2000年代までは、中国が世界の生産基地としてその役割を果たしてきました。しかし、米中の貿易戦争のような状況により貿易環境に変化が起きました。また、景気低迷や生産費用の上昇により生産基地としての中国の役割が徐々に縮小されています。さらに、コロナパンデミックや、香港「国家安全法」の可決、南シナ海の領有権問題などによる不安心理も大きく働き、「脱中国」を考えているグローバル企業が徐々に増えています。
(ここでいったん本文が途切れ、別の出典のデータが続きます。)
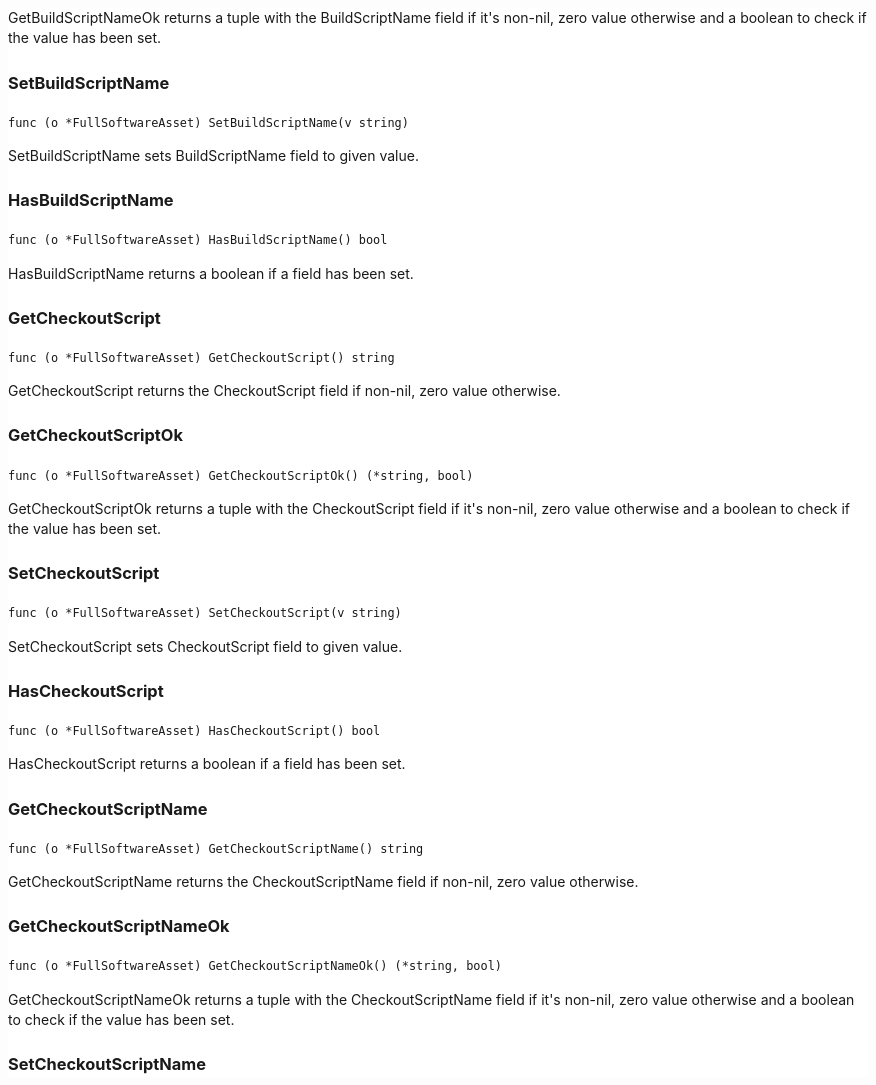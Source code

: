 GetBuildScriptNameOk returns a tuple with the BuildScriptName field if it's non-nil, zero value otherwise
and a boolean to check if the value has been set.

### SetBuildScriptName

`func (o *FullSoftwareAsset) SetBuildScriptName(v string)`

SetBuildScriptName sets BuildScriptName field to given value.

### HasBuildScriptName

`func (o *FullSoftwareAsset) HasBuildScriptName() bool`

HasBuildScriptName returns a boolean if a field has been set.

### GetCheckoutScript

`func (o *FullSoftwareAsset) GetCheckoutScript() string`

GetCheckoutScript returns the CheckoutScript field if non-nil, zero value otherwise.

### GetCheckoutScriptOk

`func (o *FullSoftwareAsset) GetCheckoutScriptOk() (*string, bool)`

GetCheckoutScriptOk returns a tuple with the CheckoutScript field if it's non-nil, zero value otherwise
and a boolean to check if the value has been set.

### SetCheckoutScript

`func (o *FullSoftwareAsset) SetCheckoutScript(v string)`

SetCheckoutScript sets CheckoutScript field to given value.

### HasCheckoutScript

`func (o *FullSoftwareAsset) HasCheckoutScript() bool`

HasCheckoutScript returns a boolean if a field has been set.

### GetCheckoutScriptName

`func (o *FullSoftwareAsset) GetCheckoutScriptName() string`

GetCheckoutScriptName returns the CheckoutScriptName field if non-nil, zero value otherwise.

### GetCheckoutScriptNameOk

`func (o *FullSoftwareAsset) GetCheckoutScriptNameOk() (*string, bool)`

GetCheckoutScriptNameOk returns a tuple with the CheckoutScriptName field if it's non-nil, zero value otherwise
and a boolean to check if the value has been set.

### SetCheckoutScriptName
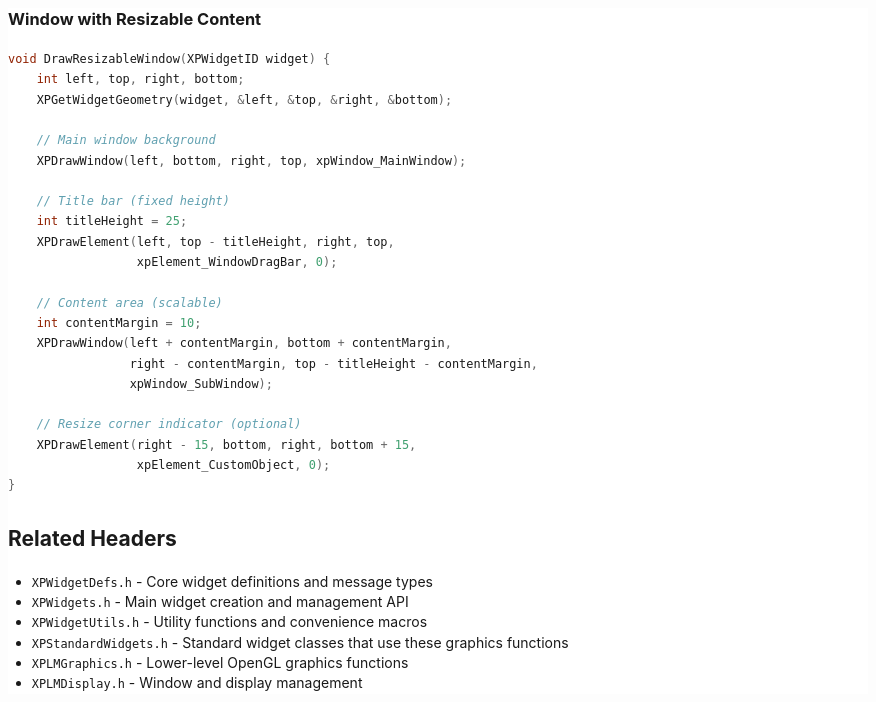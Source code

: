 ### Window with Resizable Content

```c
void DrawResizableWindow(XPWidgetID widget) {
    int left, top, right, bottom;
    XPGetWidgetGeometry(widget, &left, &top, &right, &bottom);
    
    // Main window background
    XPDrawWindow(left, bottom, right, top, xpWindow_MainWindow);
    
    // Title bar (fixed height)
    int titleHeight = 25;
    XPDrawElement(left, top - titleHeight, right, top, 
                  xpElement_WindowDragBar, 0);
    
    // Content area (scalable)
    int contentMargin = 10;
    XPDrawWindow(left + contentMargin, bottom + contentMargin,
                 right - contentMargin, top - titleHeight - contentMargin,
                 xpWindow_SubWindow);
    
    // Resize corner indicator (optional)
    XPDrawElement(right - 15, bottom, right, bottom + 15,
                  xpElement_CustomObject, 0);
}
```

## Related Headers

- `XPWidgetDefs.h` - Core widget definitions and message types
- `XPWidgets.h` - Main widget creation and management API  
- `XPWidgetUtils.h` - Utility functions and convenience macros
- `XPStandardWidgets.h` - Standard widget classes that use these graphics functions
- `XPLMGraphics.h` - Lower-level OpenGL graphics functions
- `XPLMDisplay.h` - Window and display management
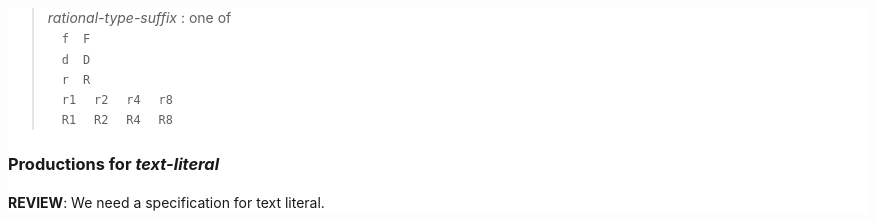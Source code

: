 >
> _rational-type-suffix_ : one of  
>   &emsp;`f`&emsp;`F`  
>   &emsp;`d`&emsp;`D`  
>   &emsp;`r`&emsp;`R`  
>   &emsp;`r1` &emsp;`r2` &emsp;`r4` &emsp;`r8`  
>   &emsp;`R1` &emsp;`R2` &emsp;`R4` &emsp;`R8`  

### Productions for **_text-literal_**

**REVIEW**: We need a specification for text literal.
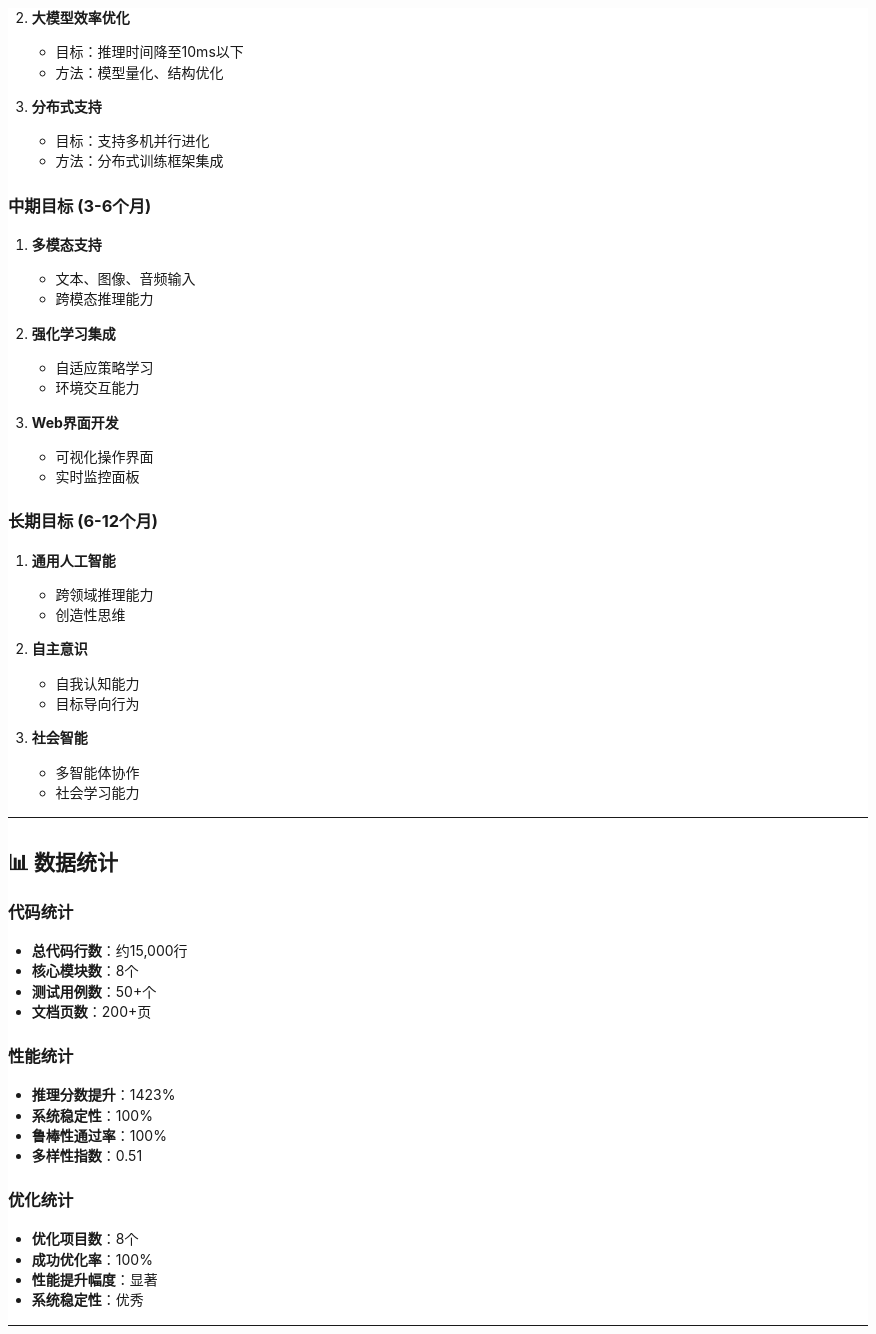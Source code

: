 2. **大模型效率优化**
   - 目标：推理时间降至10ms以下
   - 方法：模型量化、结构优化

3. **分布式支持**
   - 目标：支持多机并行进化
   - 方法：分布式训练框架集成

### 中期目标 (3-6个月)
1. **多模态支持**
   - 文本、图像、音频输入
   - 跨模态推理能力

2. **强化学习集成**
   - 自适应策略学习
   - 环境交互能力

3. **Web界面开发**
   - 可视化操作界面
   - 实时监控面板

### 长期目标 (6-12个月)
1. **通用人工智能**
   - 跨领域推理能力
   - 创造性思维

2. **自主意识**
   - 自我认知能力
   - 目标导向行为

3. **社会智能**
   - 多智能体协作
   - 社会学习能力

---

## 📊 数据统计

### 代码统计
- **总代码行数**：约15,000行
- **核心模块数**：8个
- **测试用例数**：50+个
- **文档页数**：200+页

### 性能统计
- **推理分数提升**：1423%
- **系统稳定性**：100%
- **鲁棒性通过率**：100%
- **多样性指数**：0.51

### 优化统计
- **优化项目数**：8个
- **成功优化率**：100%
- **性能提升幅度**：显著
- **系统稳定性**：优秀

---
中国の代わりにグローバル企業が目を向けているところが、東南アジアの国々です。その中でもベトナムの場合、政府が直接各地に大型産業団地を造成し、不動産をリーズナブルな価格で提供するなど、企業誘致に力を注いでいます。その結果、一部のグローバルメーカーは生産設備をベトナムに移転し、生産拠点を多様化しています。最近、中国の生産施設をベトナムに移転した例として、世界1位の無線技術企業であるQualcomm社が挙げられます。東南アジアの諸国でも特にベトナムやインドネシア、タイの場合、供給ネットワークの構築が簡単で、必須原料や資材の調達も容易であるというメリットを強調し、「ポストチャイナ」としての野望をむき出しにしています。
東南アジアがグローバル生産拠点として台頭し始めていることで、地域内のRE100加盟企業の供給業者も増加すると予想されています。RE100とは、企業が自発的に参加し、電力需要の100%を再生可能エネルギーにする取り組みで、現在約250社が加盟しています。加盟企業が再生可能エネルギーを使用拡大する意志を見せているため、東南アジアの素材供給企業もその流れに乗ると予想されています。それに該当する事例を挙げましょう。アップル社の半導体供給業者である台湾のTSMC社は、7月にRE100に加盟し、2050年まで再生可能エネルギーを100%使用するという意思を表明しました。それに伴い、デンマークの電力会社であるØrsted社と風力発電の電気供給契約を締結しました。Ørsted社は、2025年までに台湾付近の海岸に風力発電所を造成する予定で、該当の風力団地で生産する電気はTSMC社に供給する計画です。このようにグローバル企業は再生可能エネルギーの使用を徐々に増やしています。それによりグローバル生産拠点である東南アジア地域でも再生可能エネルギーの受け入れが増加する可能性が非常に高いです。